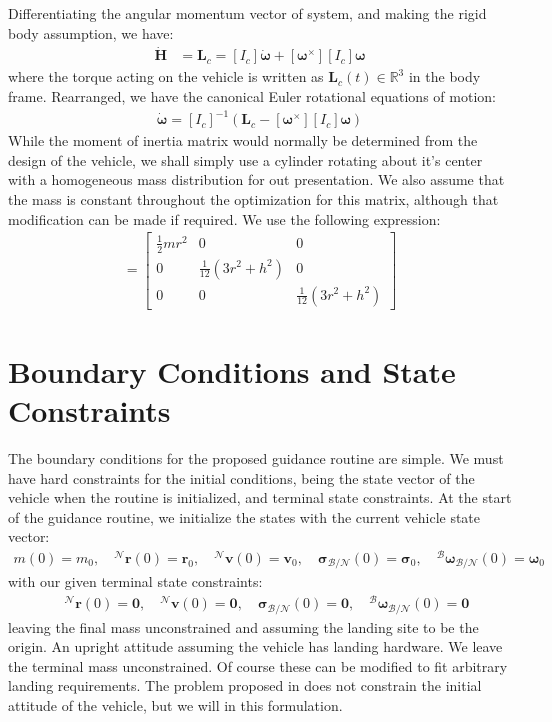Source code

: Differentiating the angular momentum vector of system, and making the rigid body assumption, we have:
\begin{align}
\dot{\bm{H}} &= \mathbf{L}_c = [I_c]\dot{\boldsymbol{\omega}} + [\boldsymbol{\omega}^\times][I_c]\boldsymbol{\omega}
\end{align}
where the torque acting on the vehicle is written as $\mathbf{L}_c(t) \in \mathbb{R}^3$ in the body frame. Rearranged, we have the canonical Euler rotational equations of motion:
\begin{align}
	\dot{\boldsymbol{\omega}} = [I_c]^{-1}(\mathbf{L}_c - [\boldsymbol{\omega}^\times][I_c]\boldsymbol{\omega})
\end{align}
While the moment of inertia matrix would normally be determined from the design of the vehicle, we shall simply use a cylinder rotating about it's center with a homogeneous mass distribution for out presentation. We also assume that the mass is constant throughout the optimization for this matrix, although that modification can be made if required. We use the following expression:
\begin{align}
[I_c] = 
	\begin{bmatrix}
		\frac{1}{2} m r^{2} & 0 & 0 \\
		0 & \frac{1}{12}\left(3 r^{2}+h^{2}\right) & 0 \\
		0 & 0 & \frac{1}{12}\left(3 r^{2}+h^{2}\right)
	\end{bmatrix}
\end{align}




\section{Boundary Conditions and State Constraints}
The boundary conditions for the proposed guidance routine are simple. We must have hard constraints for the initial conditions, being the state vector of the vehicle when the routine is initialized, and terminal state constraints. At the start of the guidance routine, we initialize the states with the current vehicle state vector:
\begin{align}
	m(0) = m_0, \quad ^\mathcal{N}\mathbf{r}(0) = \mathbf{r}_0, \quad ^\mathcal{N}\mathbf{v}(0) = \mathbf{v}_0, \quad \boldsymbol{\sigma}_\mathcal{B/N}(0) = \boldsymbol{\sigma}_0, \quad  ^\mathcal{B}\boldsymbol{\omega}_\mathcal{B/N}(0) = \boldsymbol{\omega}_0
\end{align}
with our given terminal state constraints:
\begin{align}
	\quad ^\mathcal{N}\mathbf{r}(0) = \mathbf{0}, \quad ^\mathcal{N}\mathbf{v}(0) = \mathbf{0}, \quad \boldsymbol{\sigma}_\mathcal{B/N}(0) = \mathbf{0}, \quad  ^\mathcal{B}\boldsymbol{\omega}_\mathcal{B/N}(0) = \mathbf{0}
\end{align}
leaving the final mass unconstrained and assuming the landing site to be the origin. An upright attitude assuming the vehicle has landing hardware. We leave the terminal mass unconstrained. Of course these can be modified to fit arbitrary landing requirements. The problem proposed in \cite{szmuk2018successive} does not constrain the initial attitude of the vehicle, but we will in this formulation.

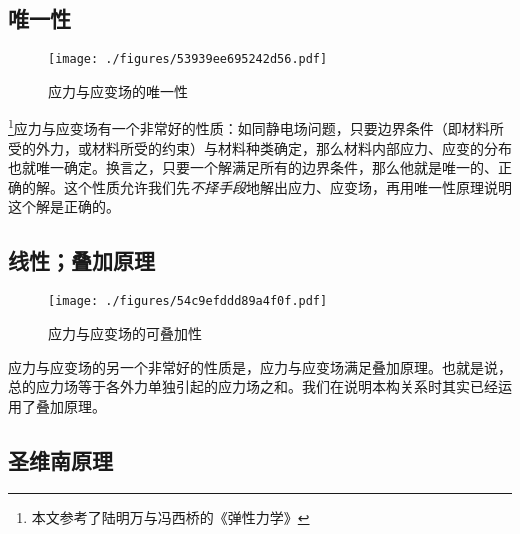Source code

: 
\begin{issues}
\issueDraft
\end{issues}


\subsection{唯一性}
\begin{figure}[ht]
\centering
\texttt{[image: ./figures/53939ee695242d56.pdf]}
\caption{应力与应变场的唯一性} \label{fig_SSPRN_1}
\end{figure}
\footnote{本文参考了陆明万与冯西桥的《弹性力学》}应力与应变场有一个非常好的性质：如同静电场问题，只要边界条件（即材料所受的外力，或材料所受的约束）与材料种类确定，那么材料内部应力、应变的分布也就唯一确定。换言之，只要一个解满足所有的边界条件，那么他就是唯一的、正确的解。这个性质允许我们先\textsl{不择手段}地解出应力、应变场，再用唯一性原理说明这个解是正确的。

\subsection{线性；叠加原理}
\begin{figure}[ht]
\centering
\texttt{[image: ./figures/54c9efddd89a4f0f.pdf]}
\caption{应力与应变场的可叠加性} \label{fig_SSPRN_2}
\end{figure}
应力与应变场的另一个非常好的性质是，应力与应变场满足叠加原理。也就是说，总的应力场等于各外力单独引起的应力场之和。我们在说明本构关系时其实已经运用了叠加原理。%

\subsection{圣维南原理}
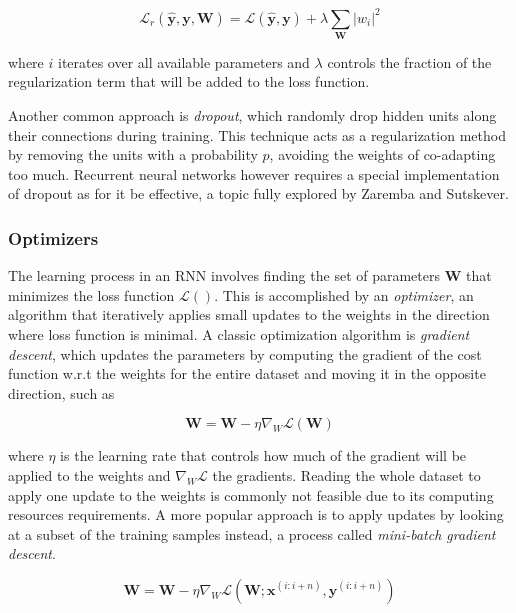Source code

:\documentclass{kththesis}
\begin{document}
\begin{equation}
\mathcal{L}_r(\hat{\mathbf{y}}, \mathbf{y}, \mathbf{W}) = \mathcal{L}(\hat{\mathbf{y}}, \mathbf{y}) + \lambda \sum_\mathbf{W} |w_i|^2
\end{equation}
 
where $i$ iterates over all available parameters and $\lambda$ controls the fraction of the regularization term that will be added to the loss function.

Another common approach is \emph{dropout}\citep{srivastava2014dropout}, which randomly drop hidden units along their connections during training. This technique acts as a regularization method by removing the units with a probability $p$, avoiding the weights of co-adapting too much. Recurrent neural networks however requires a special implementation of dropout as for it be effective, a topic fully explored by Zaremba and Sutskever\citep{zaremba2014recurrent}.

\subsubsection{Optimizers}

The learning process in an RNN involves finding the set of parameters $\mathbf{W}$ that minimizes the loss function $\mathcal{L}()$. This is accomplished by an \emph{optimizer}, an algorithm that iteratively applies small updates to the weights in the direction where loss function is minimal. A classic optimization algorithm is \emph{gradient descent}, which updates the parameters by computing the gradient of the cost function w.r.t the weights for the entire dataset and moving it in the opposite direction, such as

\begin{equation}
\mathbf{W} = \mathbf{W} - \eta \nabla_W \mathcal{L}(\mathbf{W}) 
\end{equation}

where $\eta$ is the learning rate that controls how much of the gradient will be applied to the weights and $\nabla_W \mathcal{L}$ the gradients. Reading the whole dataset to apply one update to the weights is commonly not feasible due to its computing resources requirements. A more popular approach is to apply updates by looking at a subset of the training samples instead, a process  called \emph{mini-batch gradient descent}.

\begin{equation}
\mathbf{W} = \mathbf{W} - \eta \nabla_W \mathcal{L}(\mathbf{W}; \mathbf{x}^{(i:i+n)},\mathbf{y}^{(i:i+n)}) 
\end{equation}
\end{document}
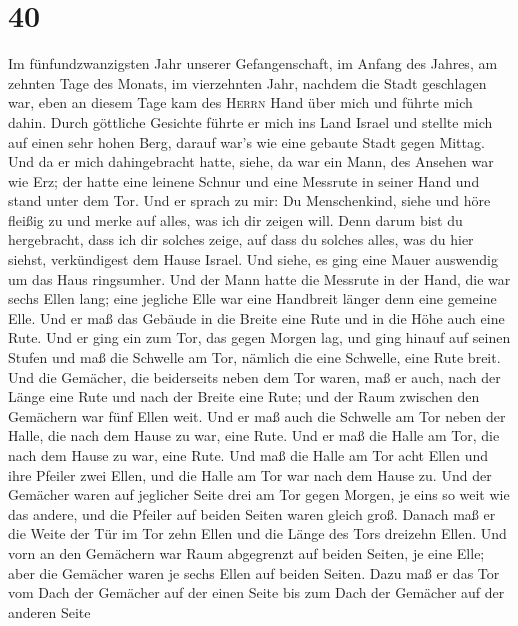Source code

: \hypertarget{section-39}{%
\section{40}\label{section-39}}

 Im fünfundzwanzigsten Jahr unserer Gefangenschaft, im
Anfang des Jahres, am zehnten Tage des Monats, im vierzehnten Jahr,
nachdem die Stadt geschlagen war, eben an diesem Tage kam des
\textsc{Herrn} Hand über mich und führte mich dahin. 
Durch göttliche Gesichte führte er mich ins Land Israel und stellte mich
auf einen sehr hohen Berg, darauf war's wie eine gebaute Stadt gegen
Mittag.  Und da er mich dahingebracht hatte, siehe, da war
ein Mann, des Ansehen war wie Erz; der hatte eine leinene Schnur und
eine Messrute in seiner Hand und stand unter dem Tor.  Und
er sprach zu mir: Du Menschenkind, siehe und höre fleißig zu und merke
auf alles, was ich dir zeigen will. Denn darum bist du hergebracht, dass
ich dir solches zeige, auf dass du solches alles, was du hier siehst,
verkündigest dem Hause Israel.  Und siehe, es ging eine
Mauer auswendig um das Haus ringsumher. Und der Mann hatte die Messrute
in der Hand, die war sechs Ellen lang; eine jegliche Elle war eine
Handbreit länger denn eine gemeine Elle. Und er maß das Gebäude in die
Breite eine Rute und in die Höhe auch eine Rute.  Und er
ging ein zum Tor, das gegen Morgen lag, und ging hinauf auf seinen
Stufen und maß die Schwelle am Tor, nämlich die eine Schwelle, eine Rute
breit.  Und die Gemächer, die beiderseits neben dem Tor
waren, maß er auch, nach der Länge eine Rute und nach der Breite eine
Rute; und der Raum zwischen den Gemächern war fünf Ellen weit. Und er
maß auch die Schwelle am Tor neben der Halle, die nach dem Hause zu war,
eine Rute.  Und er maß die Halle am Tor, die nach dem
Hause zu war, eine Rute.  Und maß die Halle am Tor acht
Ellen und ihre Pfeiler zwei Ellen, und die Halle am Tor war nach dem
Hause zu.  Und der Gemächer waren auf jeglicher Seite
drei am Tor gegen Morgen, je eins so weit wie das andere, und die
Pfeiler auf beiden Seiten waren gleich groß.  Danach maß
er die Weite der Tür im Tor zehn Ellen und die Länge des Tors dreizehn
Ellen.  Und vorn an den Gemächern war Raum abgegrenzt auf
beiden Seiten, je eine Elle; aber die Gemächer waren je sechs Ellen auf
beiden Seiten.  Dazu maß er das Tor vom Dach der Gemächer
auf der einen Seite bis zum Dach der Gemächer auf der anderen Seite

□ □ □ □ □

> [Work instruction]
Looking at the entries above, how many lines contain "texttt"? State the number and nothing more.

> [Exercise answer]
2